(The problem)
What is the number of lines in these records with "klíčových" in them? Answer with that number only.

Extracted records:
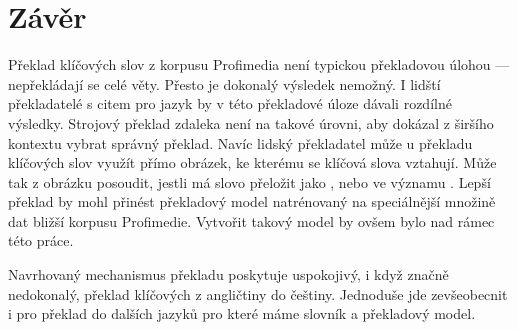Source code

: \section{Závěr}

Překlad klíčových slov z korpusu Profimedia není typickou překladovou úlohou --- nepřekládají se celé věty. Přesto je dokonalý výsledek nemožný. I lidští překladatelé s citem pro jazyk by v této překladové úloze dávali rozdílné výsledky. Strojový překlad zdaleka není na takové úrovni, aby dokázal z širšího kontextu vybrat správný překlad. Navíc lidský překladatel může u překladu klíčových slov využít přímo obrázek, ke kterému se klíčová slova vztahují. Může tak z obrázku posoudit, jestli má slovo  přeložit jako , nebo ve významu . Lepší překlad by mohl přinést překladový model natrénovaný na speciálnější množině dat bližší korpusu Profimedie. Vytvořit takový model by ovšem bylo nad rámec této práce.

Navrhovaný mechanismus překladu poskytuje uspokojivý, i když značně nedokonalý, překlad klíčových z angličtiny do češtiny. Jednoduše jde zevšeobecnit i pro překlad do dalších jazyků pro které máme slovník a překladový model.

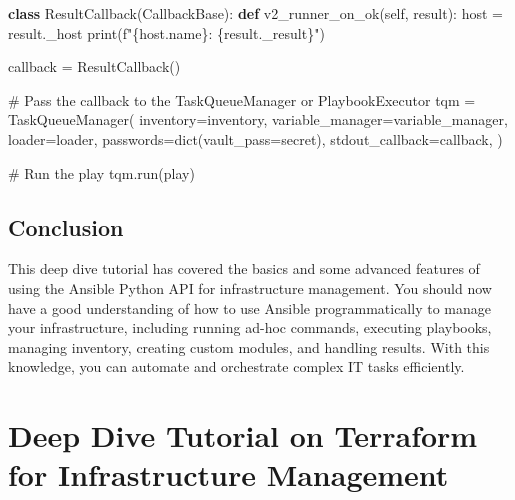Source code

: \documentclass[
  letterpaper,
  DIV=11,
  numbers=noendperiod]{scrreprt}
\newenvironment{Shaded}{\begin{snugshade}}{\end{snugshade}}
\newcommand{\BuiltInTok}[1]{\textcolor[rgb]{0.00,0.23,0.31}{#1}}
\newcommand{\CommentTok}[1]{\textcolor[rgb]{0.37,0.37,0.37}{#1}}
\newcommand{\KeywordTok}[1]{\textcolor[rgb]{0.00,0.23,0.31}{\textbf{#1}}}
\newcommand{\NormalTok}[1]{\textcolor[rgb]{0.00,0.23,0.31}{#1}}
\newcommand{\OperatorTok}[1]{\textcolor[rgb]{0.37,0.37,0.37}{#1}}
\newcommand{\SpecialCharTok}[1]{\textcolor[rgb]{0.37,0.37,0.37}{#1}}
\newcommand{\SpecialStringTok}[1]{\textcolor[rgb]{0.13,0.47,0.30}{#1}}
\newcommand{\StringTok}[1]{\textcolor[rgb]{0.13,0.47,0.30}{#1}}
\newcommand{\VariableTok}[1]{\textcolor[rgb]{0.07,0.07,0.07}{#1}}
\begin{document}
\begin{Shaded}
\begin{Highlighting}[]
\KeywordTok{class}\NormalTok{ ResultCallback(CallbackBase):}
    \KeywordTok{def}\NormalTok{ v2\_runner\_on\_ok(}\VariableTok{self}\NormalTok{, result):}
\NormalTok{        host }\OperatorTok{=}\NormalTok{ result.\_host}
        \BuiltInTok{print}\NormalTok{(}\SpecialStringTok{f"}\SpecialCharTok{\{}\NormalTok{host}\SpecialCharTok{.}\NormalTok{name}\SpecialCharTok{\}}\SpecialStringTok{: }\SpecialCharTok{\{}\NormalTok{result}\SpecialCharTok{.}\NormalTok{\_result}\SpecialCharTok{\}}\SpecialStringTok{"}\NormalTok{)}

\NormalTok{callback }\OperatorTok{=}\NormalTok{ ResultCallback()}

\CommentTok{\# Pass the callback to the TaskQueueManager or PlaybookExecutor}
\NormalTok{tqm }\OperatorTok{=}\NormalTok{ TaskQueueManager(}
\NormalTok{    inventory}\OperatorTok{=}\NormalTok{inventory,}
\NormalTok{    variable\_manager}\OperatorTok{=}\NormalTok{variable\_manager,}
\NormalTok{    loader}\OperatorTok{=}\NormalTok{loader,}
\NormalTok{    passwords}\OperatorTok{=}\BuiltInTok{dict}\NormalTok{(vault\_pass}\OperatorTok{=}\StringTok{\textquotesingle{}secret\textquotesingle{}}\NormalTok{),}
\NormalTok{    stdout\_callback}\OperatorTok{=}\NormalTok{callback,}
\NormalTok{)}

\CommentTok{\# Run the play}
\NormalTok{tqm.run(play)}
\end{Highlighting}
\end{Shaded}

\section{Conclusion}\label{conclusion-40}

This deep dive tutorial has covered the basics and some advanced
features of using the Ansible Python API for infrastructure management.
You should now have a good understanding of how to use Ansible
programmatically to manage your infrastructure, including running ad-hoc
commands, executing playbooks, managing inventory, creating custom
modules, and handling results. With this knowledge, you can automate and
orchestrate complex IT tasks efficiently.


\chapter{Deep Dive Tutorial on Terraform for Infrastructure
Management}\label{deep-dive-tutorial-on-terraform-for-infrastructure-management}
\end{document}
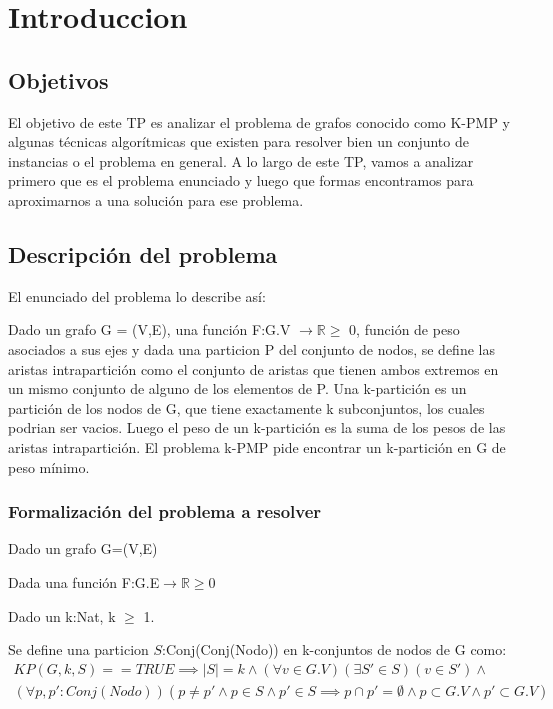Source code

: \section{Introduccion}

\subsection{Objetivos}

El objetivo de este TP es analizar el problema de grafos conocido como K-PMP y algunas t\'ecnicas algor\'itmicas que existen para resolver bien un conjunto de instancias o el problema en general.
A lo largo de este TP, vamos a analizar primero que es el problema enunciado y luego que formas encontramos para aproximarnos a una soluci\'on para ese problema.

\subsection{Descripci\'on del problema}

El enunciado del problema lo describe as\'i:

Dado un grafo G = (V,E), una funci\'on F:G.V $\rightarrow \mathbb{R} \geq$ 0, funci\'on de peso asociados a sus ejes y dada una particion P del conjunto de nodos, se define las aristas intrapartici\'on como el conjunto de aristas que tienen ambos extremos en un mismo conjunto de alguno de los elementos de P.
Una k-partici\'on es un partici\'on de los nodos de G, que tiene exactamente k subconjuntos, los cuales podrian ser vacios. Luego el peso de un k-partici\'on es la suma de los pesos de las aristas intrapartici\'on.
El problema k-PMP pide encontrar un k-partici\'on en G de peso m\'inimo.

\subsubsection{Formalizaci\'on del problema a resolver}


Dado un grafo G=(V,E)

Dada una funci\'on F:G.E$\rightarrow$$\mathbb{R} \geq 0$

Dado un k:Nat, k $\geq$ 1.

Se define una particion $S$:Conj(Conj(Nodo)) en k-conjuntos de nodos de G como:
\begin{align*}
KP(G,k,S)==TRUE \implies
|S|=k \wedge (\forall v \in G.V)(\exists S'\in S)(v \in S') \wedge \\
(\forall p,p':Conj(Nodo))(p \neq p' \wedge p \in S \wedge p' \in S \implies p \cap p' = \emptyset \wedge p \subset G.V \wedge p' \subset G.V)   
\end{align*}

---

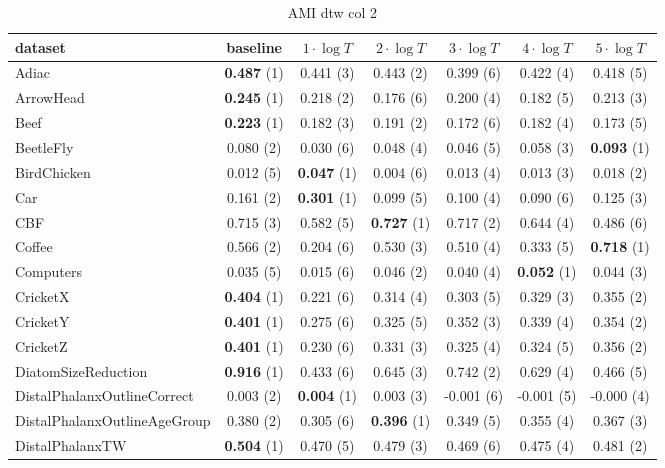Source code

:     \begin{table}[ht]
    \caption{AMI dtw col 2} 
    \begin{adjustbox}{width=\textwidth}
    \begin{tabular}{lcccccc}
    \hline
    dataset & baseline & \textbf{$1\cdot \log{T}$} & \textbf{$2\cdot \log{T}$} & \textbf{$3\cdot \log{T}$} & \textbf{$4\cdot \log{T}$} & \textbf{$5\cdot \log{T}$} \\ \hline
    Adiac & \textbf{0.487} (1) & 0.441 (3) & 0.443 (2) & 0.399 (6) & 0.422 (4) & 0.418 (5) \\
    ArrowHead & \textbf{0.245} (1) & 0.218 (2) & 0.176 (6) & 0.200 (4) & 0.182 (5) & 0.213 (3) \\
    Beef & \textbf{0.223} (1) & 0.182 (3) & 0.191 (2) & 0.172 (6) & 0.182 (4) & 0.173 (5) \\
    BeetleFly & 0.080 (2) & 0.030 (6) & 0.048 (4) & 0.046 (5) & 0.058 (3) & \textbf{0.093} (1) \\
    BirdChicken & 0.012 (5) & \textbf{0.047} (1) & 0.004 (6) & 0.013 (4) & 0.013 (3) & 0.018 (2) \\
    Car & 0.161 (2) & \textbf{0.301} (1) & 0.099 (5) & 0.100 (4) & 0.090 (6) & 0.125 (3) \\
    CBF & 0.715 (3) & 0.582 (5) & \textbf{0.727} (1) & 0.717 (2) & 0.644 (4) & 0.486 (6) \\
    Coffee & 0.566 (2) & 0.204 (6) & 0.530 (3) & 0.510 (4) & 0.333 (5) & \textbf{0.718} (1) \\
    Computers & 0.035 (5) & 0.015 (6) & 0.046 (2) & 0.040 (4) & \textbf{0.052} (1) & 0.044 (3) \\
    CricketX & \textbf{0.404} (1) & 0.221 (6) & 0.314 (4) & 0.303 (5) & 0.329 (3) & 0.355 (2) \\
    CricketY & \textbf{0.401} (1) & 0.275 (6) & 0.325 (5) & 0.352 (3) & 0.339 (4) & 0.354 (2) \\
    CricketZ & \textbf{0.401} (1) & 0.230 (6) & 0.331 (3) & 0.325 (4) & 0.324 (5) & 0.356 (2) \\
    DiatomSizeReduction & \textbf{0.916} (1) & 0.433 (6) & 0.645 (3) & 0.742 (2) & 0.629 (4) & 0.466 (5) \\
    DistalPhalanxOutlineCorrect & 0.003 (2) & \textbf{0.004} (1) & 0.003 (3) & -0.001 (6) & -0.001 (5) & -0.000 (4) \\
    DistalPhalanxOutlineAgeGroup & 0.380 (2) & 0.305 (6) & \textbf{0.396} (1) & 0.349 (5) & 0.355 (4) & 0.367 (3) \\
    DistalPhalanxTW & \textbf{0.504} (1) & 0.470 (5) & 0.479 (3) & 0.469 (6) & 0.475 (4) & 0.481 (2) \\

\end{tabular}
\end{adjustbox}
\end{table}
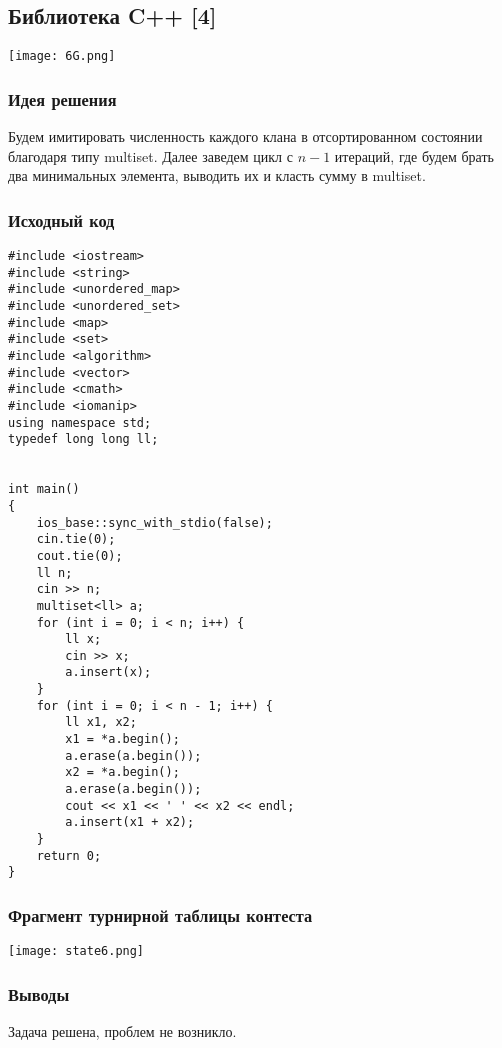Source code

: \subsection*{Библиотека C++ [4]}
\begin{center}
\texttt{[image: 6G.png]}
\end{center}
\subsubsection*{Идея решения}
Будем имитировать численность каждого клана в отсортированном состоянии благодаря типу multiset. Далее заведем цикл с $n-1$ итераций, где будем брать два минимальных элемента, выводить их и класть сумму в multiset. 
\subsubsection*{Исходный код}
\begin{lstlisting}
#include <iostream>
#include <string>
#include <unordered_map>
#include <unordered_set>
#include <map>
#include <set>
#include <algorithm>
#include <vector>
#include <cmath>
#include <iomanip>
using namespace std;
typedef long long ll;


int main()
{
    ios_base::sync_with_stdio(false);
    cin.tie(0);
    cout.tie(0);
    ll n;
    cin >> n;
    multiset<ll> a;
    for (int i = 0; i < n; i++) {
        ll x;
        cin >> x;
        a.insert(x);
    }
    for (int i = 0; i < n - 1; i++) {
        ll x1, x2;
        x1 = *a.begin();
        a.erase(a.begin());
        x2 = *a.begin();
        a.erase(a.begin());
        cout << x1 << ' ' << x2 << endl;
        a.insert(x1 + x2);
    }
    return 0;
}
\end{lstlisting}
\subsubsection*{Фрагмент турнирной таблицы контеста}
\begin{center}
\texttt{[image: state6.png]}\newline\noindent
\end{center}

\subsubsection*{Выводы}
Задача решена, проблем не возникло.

(Response to this exercise)
2